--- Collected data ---
|---|
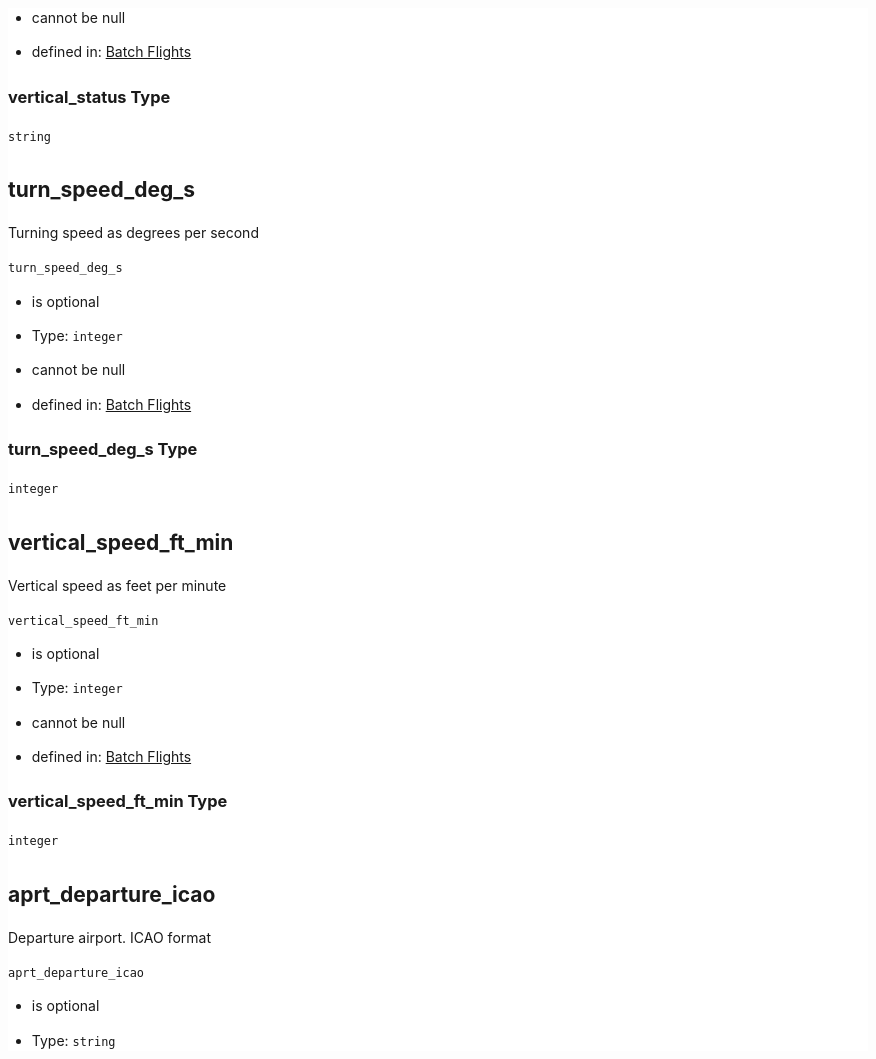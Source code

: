 *   cannot be null

*   defined in: [Batch Flights](batchflights-properties-vertical_status.md "https://github.com/databeacon/level5-schemas/edit/main/schemas/batchFlights.schema.json#/properties/vertical_status")

### vertical\_status Type

`string`

## turn\_speed\_deg\_s

Turning speed as degrees per second

`turn_speed_deg_s`

*   is optional

*   Type: `integer`

*   cannot be null

*   defined in: [Batch Flights](batchflights-properties-turn_speed_deg_s.md "https://github.com/databeacon/level5-schemas/edit/main/schemas/batchFlights.schema.json#/properties/turn_speed_deg_s")

### turn\_speed\_deg\_s Type

`integer`

## vertical\_speed\_ft\_min

Vertical speed as feet per minute

`vertical_speed_ft_min`

*   is optional

*   Type: `integer`

*   cannot be null

*   defined in: [Batch Flights](batchflights-properties-vertical_speed_ft_min.md "https://github.com/databeacon/level5-schemas/edit/main/schemas/batchFlights.schema.json#/properties/vertical_speed_ft_min")

### vertical\_speed\_ft\_min Type

`integer`

## aprt\_departure\_icao

Departure airport. ICAO format

`aprt_departure_icao`

*   is optional

*   Type: `string`
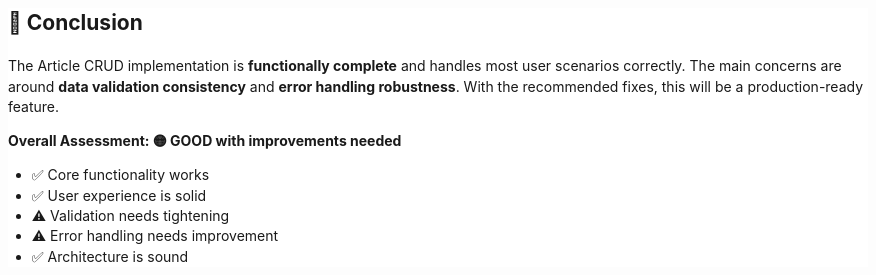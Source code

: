 ## 📝 **Conclusion**

The Article CRUD implementation is **functionally complete** and handles most user scenarios correctly. The main concerns are around **data validation consistency** and **error handling robustness**. With the recommended fixes, this will be a production-ready feature.

**Overall Assessment: 🟡 GOOD with improvements needed**

- ✅ Core functionality works
- ✅ User experience is solid  
- ⚠️ Validation needs tightening
- ⚠️ Error handling needs improvement
- ✅ Architecture is sound
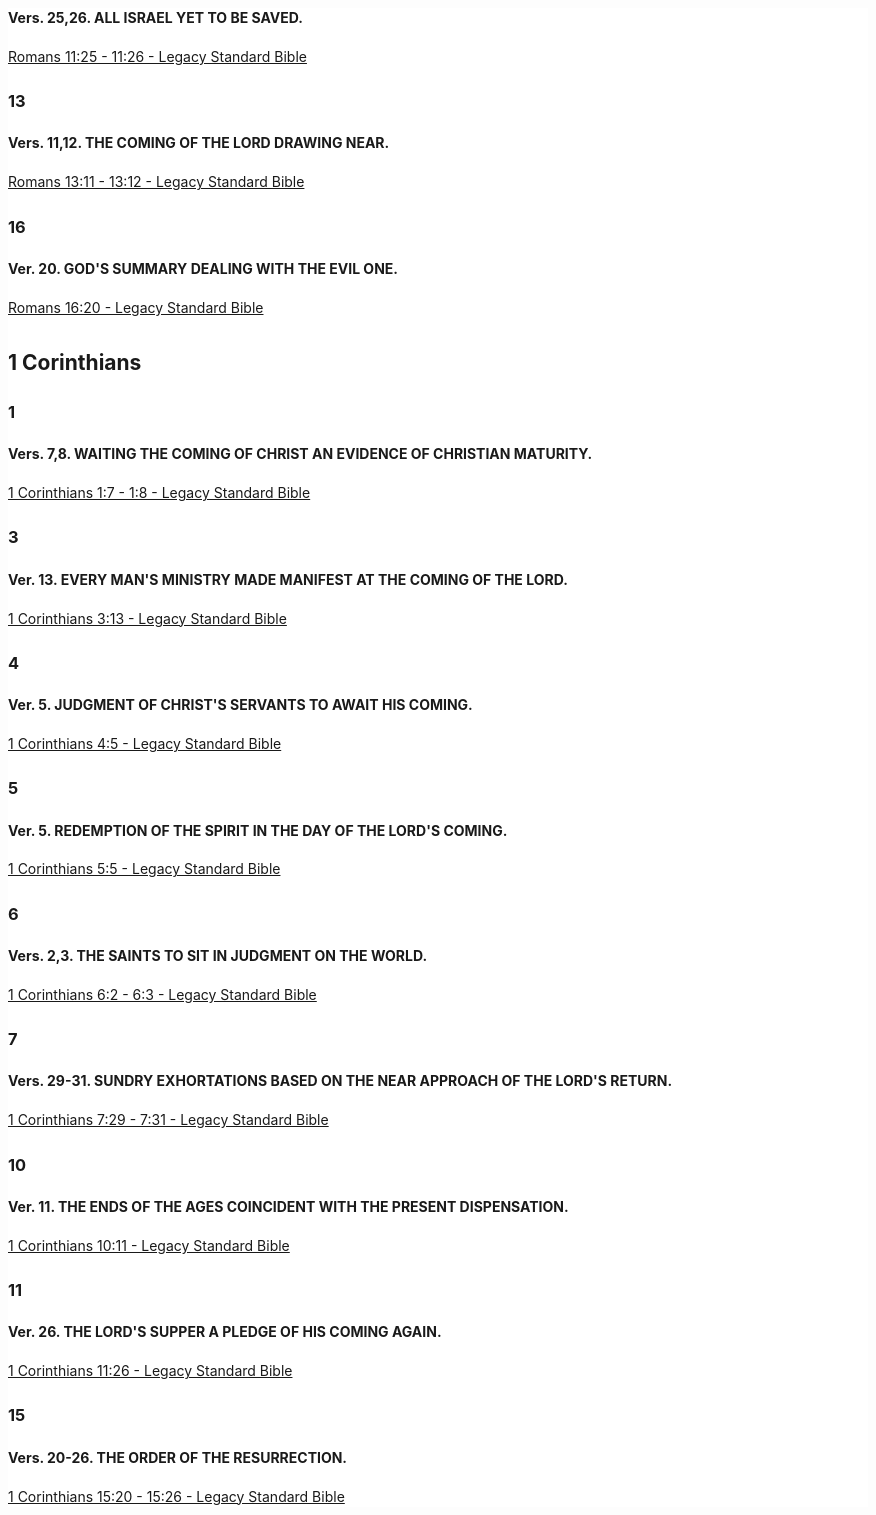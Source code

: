 
#### Vers. 25,26. ALL ISRAEL YET TO BE SAVED.
[Romans 11:25 - 11:26 - Legacy Standard Bible](https://read.lsbible.org/?q=rom11%3A25-26)
### 13
#### Vers. 11,12. THE COMING OF THE LORD DRAWING NEAR.
[Romans 13:11 - 13:12 - Legacy Standard Bible](https://read.lsbible.org/?q=rom13%3A11-12)
### 16
#### Ver. 20. GOD'S SUMMARY DEALING WITH THE EVIL ONE.
[Romans 16:20 - Legacy Standard Bible](https://read.lsbible.org/?q=rom16%3A20)
## 1 Corinthians
### 1
#### Vers. 7,8. WAITING THE COMING OF CHRIST AN EVIDENCE OF CHRISTIAN MATURITY.
[1 Corinthians 1:7 - 1:8 - Legacy Standard Bible](https://read.lsbible.org/?q=1cor1%3A7-8)
### 3
#### Ver. 13. EVERY MAN'S MINISTRY MADE MANIFEST AT THE COMING OF THE LORD.
[1 Corinthians 3:13 - Legacy Standard Bible](https://read.lsbible.org/?q=1cor3%3A13)
### 4
#### Ver. 5. JUDGMENT OF CHRIST'S SERVANTS TO AWAIT HIS COMING.
[1 Corinthians 4:5 - Legacy Standard Bible](https://read.lsbible.org/?q=1cor4%3A5)
### 5
#### Ver. 5. REDEMPTION OF THE SPIRIT IN THE DAY OF THE LORD'S COMING.
[1 Corinthians 5:5 - Legacy Standard Bible](https://read.lsbible.org/?q=1cor5%3A5)
### 6
#### Vers. 2,3.  THE SAINTS TO SIT IN JUDGMENT ON THE WORLD.
[1 Corinthians 6:2 - 6:3 - Legacy Standard Bible](https://read.lsbible.org/?q=1cor6%3A2-3)
### 7
#### Vers. 29-31. SUNDRY EXHORTATIONS BASED ON THE NEAR APPROACH OF THE LORD'S RETURN.
[1 Corinthians 7:29 - 7:31 - Legacy Standard Bible](https://read.lsbible.org/?q=1cor7%3A29-31)
### 10
#### Ver. 11. THE ENDS OF THE AGES COINCIDENT WITH THE PRESENT DISPENSATION.
[1 Corinthians 10:11 - Legacy Standard Bible](https://read.lsbible.org/?q=1cor10%3A11)
### 11
#### Ver. 26. THE LORD'S SUPPER A PLEDGE OF HIS COMING AGAIN.
[1 Corinthians 11:26 - Legacy Standard Bible](https://read.lsbible.org/?q=1cor11%3A26)
### 15
#### Vers. 20-26. THE ORDER OF THE RESURRECTION.
[1 Corinthians 15:20 - 15:26 - Legacy Standard Bible](https://read.lsbible.org/?q=1cor15%3A20-26)

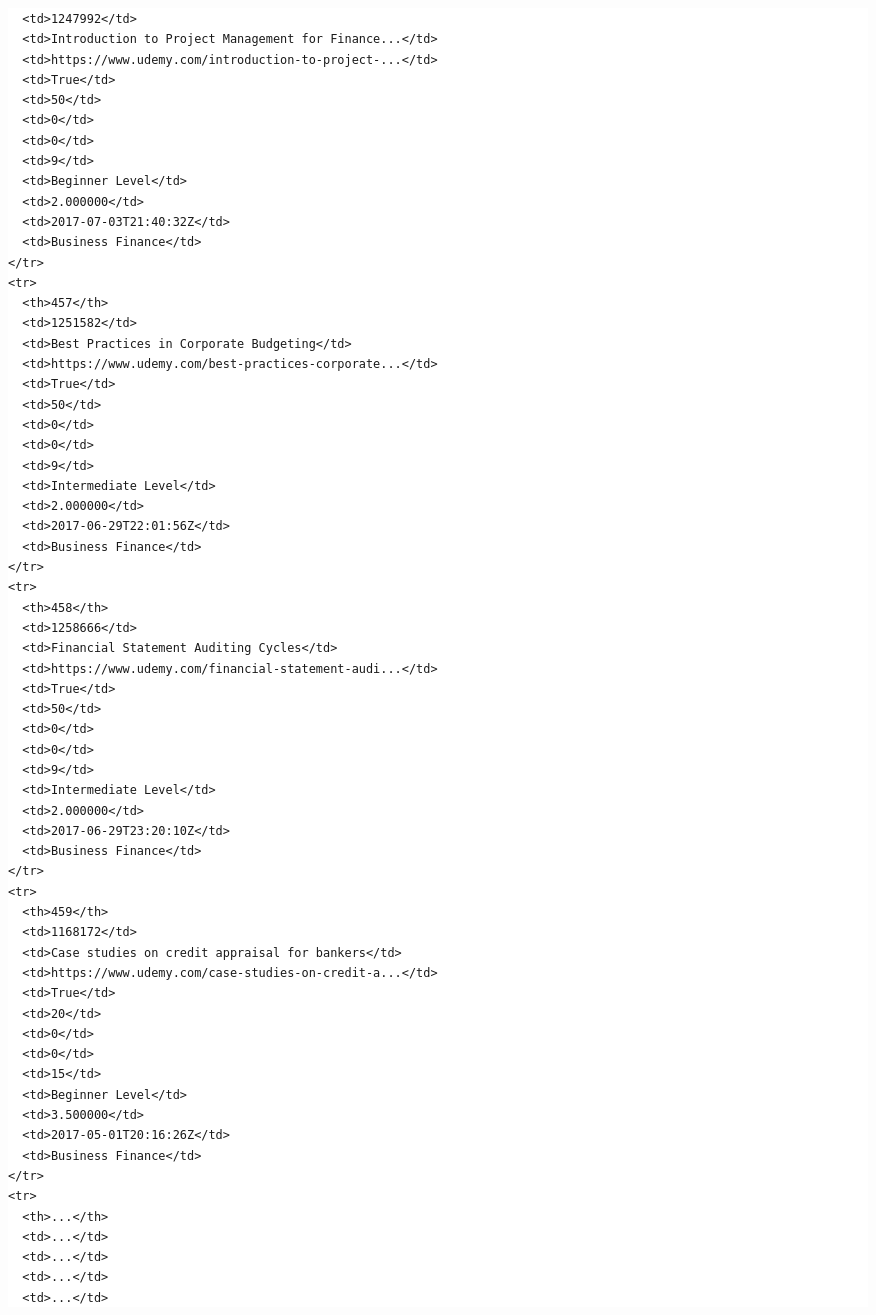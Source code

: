       <td>1247992</td>
      <td>Introduction to Project Management for Finance...</td>
      <td>https://www.udemy.com/introduction-to-project-...</td>
      <td>True</td>
      <td>50</td>
      <td>0</td>
      <td>0</td>
      <td>9</td>
      <td>Beginner Level</td>
      <td>2.000000</td>
      <td>2017-07-03T21:40:32Z</td>
      <td>Business Finance</td>
    </tr>
    <tr>
      <th>457</th>
      <td>1251582</td>
      <td>Best Practices in Corporate Budgeting</td>
      <td>https://www.udemy.com/best-practices-corporate...</td>
      <td>True</td>
      <td>50</td>
      <td>0</td>
      <td>0</td>
      <td>9</td>
      <td>Intermediate Level</td>
      <td>2.000000</td>
      <td>2017-06-29T22:01:56Z</td>
      <td>Business Finance</td>
    </tr>
    <tr>
      <th>458</th>
      <td>1258666</td>
      <td>Financial Statement Auditing Cycles</td>
      <td>https://www.udemy.com/financial-statement-audi...</td>
      <td>True</td>
      <td>50</td>
      <td>0</td>
      <td>0</td>
      <td>9</td>
      <td>Intermediate Level</td>
      <td>2.000000</td>
      <td>2017-06-29T23:20:10Z</td>
      <td>Business Finance</td>
    </tr>
    <tr>
      <th>459</th>
      <td>1168172</td>
      <td>Case studies on credit appraisal for bankers</td>
      <td>https://www.udemy.com/case-studies-on-credit-a...</td>
      <td>True</td>
      <td>20</td>
      <td>0</td>
      <td>0</td>
      <td>15</td>
      <td>Beginner Level</td>
      <td>3.500000</td>
      <td>2017-05-01T20:16:26Z</td>
      <td>Business Finance</td>
    </tr>
    <tr>
      <th>...</th>
      <td>...</td>
      <td>...</td>
      <td>...</td>
      <td>...</td>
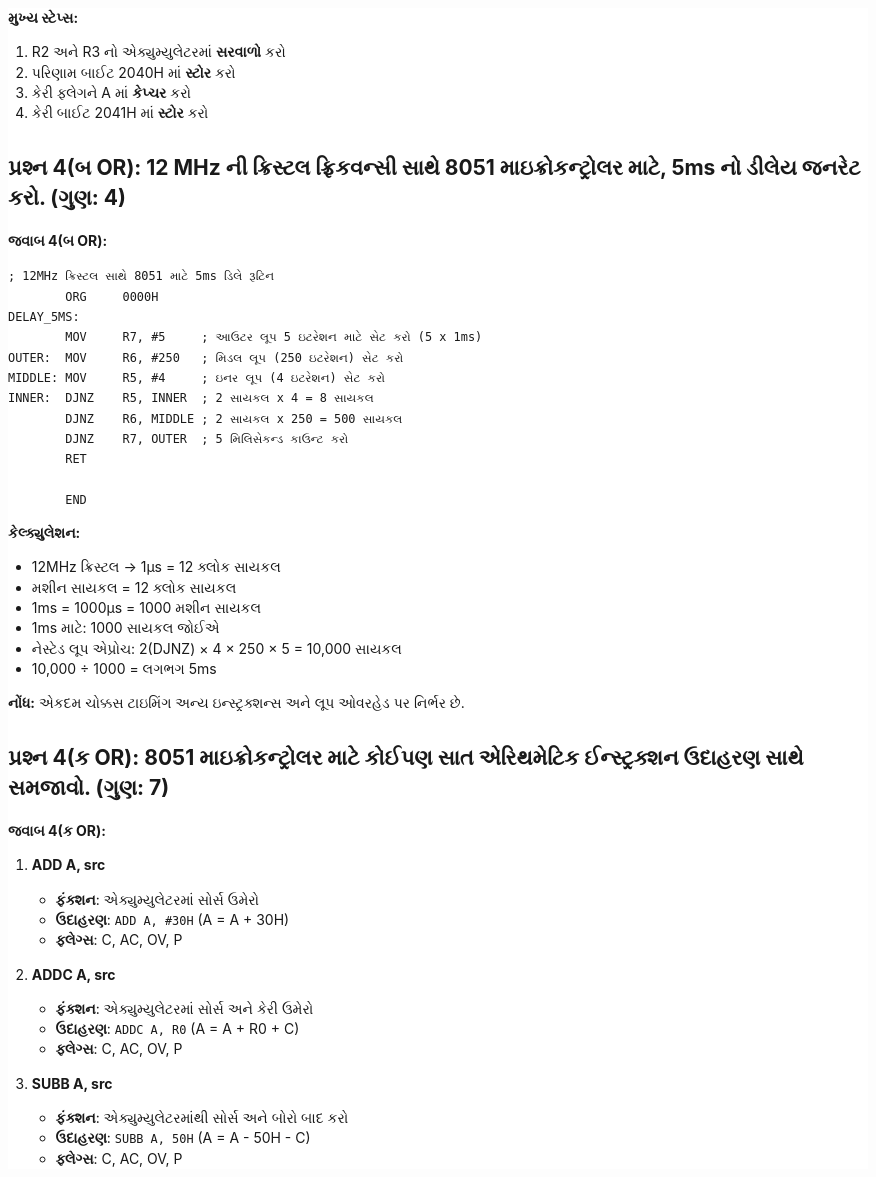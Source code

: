 **મુખ્ય સ્ટેપ્સ:**

1. R2 અને R3 નો એક્યુમ્યુલેટરમાં **સરવાળો** કરો
2. પરિણામ બાઈટ 2040H માં **સ્ટોર** કરો
3. કેરી ફ્લેગને A માં **કેપ્ચર** કરો
4. કેરી બાઈટ 2041H માં **સ્ટોર** કરો

## પ્રશ્ન 4(બ OR): 12 MHz ની ક્રિસ્ટલ ફ્રિકવન્સી સાથે 8051 માઇક્રોકન્ટ્રોલર માટે, 5ms નો ડીલેય જનરેટ કરો. (ગુણ: 4)

**જવાબ 4(બ OR):**

```assembly
; 12MHz ક્રિસ્ટલ સાથે 8051 માટે 5ms ડિલે રૂટિન
        ORG     0000H
DELAY_5MS:
        MOV     R7, #5     ; આઉટર લૂપ 5 ઇટરેશન માટે સેટ કરો (5 x 1ms)
OUTER:  MOV     R6, #250   ; મિડલ લૂપ (250 ઇટરેશન) સેટ કરો
MIDDLE: MOV     R5, #4     ; ઇનર લૂપ (4 ઇટરેશન) સેટ કરો
INNER:  DJNZ    R5, INNER  ; 2 સાયકલ x 4 = 8 સાયકલ
        DJNZ    R6, MIDDLE ; 2 સાયકલ x 250 = 500 સાયકલ
        DJNZ    R7, OUTER  ; 5 મિલિસેકન્ડ કાઉન્ટ કરો
        RET
        
        END
```

**કેલ્ક્યુલેશન:**

- 12MHz ક્રિસ્ટલ → 1μs = 12 ક્લોક સાયકલ
- મશીન સાયકલ = 12 ક્લોક સાયકલ
- 1ms = 1000μs = 1000 મશીન સાયકલ
- 1ms માટે: 1000 સાયકલ જોઈએ
- નેસ્ટેડ લૂપ એપ્રોચ: 2(DJNZ) × 4 × 250 × 5 = 10,000 સાયકલ
- 10,000 ÷ 1000 = લગભગ 5ms

**નોંધ:** એકદમ ચોક્કસ ટાઇમિંગ અન્ય ઇન્સ્ટ્રક્શન્સ અને લૂપ ઓવરહેડ પર નિર્ભર છે.

## પ્રશ્ન 4(ક OR): 8051 માઇક્રોકન્ટ્રોલર માટે કોઈપણ સાત એરિથમેટિક ઈન્સ્ટ્રક્શન ઉદાહરણ સાથે સમજાવો. (ગુણ: 7)

**જવાબ 4(ક OR):**

1. **ADD A, src**
   - **ફંક્શન**: એક્યુમ્યુલેટરમાં સોર્સ ઉમેરો
   - **ઉદાહરણ**: `ADD A, #30H` (A = A + 30H)
   - **ફ્લેગ્સ**: C, AC, OV, P

2. **ADDC A, src**
   - **ફંક્શન**: એક્યુમ્યુલેટરમાં સોર્સ અને કેરી ઉમેરો
   - **ઉદાહરણ**: `ADDC A, R0` (A = A + R0 + C)
   - **ફ્લેગ્સ**: C, AC, OV, P

3. **SUBB A, src**
   - **ફંક્શન**: એક્યુમ્યુલેટરમાંથી સોર્સ અને બોરો બાદ કરો
   - **ઉદાહરણ**: `SUBB A, 50H` (A = A - 50H - C)
   - **ફ્લેગ્સ**: C, AC, OV, P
|---|
Would you output only the span of the records above that opens with the line containing "### vertical\_status Type" and closes with the line containing "## 📝 **Conclusion**", ends included and pictures dropped?

--- EXERCISE RESULT ---
### vertical\_status Type

`string`

## turn\_speed\_deg\_s

Turning speed as degrees per second

`turn_speed_deg_s`

*   is optional

*   Type: `integer`

*   cannot be null

*   defined in: [Batch Flights](batchflights-properties-turn_speed_deg_s.md "https://github.com/databeacon/level5-schemas/edit/main/schemas/batchFlights.schema.json#/properties/turn_speed_deg_s")

### turn\_speed\_deg\_s Type

`integer`

## vertical\_speed\_ft\_min

Vertical speed as feet per minute

`vertical_speed_ft_min`

*   is optional

*   Type: `integer`

*   cannot be null

*   defined in: [Batch Flights](batchflights-properties-vertical_speed_ft_min.md "https://github.com/databeacon/level5-schemas/edit/main/schemas/batchFlights.schema.json#/properties/vertical_speed_ft_min")

### vertical\_speed\_ft\_min Type

`integer`

## aprt\_departure\_icao

Departure airport. ICAO format

`aprt_departure_icao`

*   is optional

*   Type: `string`
Source code

: ## 📝 **Conclusion**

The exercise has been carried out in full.